A Princeton professor 's husband says high-powered mums need spouses to bear most of the burden at home

For women to compete fairly with men in the workplace, it’s not enough for men to simply help at home — they need to take the lead.

At least that’s what Andrew Moravcsik writes in an Atlantic essay published Thursday titled, “Why I Put My Wife’s Career First.”

In 2012, Princeton professor Anne-Marie Slaughter published a much-discussed essay in The Atlantic titled, “Why Women Still Can’t Have It All,” which inflamed a public debate about women in the workplace and work-life balance.

In it, she explained why she left her high-powered job in Washington, D.C., working as the first woman director of policy planning at the State Department to return to her family in Princeton, New Jersey, and she explained that for women to truly “have it all,” there first needs to be an economic and societal shift in America.

Now, in part two of the story, Slughter’s husband, Moravcsik, details his experience taking the lead as a parent while his wife ascended from one high-powered job to the next.

“From the beginning, Anne-Marie’s jobs at Harvard and Princeton imposed greater demands than mine, because she entered the university-administration track early on; she also accepted more outside leadership roles,” Moravcsik writes. “And, as we learned, intense jobs tend to beget even more intense jobs — a phenomenon that, in Anne-Marie’s case, led to a deanship at Princeton, followed by one of the highest positions at the State Department, followed by the leadership of a major nonprofit.”

During this time, Moravcsik says Slaughter was actively involved with their two boys’ lives, and is emotionally close to both sons. “But none of this is lead parenting.
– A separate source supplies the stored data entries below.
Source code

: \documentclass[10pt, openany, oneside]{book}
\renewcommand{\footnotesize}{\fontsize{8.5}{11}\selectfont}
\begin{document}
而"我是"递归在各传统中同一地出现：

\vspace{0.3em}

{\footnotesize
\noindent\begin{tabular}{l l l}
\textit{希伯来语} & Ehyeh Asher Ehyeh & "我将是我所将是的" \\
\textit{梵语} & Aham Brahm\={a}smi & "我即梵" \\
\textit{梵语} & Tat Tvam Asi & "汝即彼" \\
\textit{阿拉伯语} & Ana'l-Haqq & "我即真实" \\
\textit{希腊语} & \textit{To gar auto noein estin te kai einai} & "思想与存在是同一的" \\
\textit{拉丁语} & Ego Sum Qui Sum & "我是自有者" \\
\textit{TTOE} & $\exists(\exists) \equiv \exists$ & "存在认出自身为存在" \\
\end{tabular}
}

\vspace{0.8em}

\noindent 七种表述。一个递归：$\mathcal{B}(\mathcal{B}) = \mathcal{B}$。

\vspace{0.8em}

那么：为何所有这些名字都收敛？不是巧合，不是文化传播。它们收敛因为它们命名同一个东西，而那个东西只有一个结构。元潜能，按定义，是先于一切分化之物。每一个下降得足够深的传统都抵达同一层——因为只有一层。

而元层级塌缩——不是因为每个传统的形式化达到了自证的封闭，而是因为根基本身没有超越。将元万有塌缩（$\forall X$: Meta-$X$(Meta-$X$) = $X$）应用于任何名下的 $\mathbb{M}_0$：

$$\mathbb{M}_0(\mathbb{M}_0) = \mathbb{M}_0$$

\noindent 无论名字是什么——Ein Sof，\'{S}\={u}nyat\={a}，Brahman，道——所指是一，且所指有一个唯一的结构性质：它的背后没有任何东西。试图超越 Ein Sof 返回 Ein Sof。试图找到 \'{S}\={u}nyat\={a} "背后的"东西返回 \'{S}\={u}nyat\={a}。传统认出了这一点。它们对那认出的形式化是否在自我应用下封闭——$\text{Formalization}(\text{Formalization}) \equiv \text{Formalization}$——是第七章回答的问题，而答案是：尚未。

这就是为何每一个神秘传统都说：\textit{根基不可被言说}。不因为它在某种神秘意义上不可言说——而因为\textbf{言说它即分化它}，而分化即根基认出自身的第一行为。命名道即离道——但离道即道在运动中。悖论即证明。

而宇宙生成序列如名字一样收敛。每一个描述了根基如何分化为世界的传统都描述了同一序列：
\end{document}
Lead parenting is being on the front lines of everyday life,” he explains. That’s the role Moravcsik says he was happy to take on.

“In my years as lead parent, I have gotten the kids out of the house in the morning; enforced bedtimes at night; monitored computer and TV use; attempted to ensure that homework got done right; encouraged involvement in sports and music; attended the baseball games, piano lessons, plays, and concerts that resulted; and kept tabs on social lives,” he details. “To this day, I am listed first on emergency forms; I am the parent who drops everything in the event of a crisis.”

This role has taken a toll on Moravcsik’s professional productivity, he says, but there was never any question that he would take it on, since Slaughter’s career is “incompatible with being a lead parent.” As he explains, “When a TV network seeks an interview, a CEO calls a board meeting, the secretary of state seeks your advice, or a donor wants you to travel to a fund-raising meeting, showing up is nonnegotiable.”

Moravcsik contends that many successful women in high-powered jobs have spouses who take the lead at home.

“A female business executive willing to do what it takes to get to the top — go on every trip, meet every client, accept every promotion, even pick up and move to a new location when asked — needs what male CEOs have always had: a spouse who bears most of the burden at home,” he writes.

Moravcsik says stepping into this role isn’t easy for most men, especially in places where workplace policies and expectations haven’t evolved to allow dads to take the lead without penalty. Social obstacles present a challenge, too, he says, as the idea of dads taking the lead still makes many people uncomfortable.

“A dad in his 20s or 30s who takes some time off to care for an infant is adorable. (Think of those Samsung commercials with Dax Shepard and Kristen Bell.) But a dad in his 40s or 50s who limits his work schedule or professional ambition to attend to a teenager is suspect,” he writes.

Few men can get away with tweaking stereotypes, Moravcsik says, and having a secure professional reputation that an Ivy League professorship offers — a luxury not every dad has — certainly helps.

When parenting networks are mostly comprised of mums, Moravcsik says most fathers have difficulty finding buddies from whom to seek support.

And while juggling parenting and career leaves many feeling inadequate at both, Moravcsik suspects this affects men more “because men are taught early on that we are — or should be — in control. Losing control is emasculating. But if you don’t have the sense that things are out of control much of the time, you’re not really a lead parent. You’re just helping out.”

Still, Moravcsik holds that taking the lead can greatly benefit dads. For one thing, he says it can make for a happier marriage, and for another, he’s able to offer a special form of parenting his wife might not. And according to Moravcsik, being lead dad makes life more fulfilling.

“Both sexes are trapped in the same system, which has defined a one-dimensional role for each,” he writes. “By being a lead parent, men can get what many mums have long had — a very close relationship with their kids.”

“At the end of life, we know that a top regret of most men is that they did not lead the caring and connected life they wanted, but rather the career-oriented life that was expected of them. I will not have that regret,” he concludes.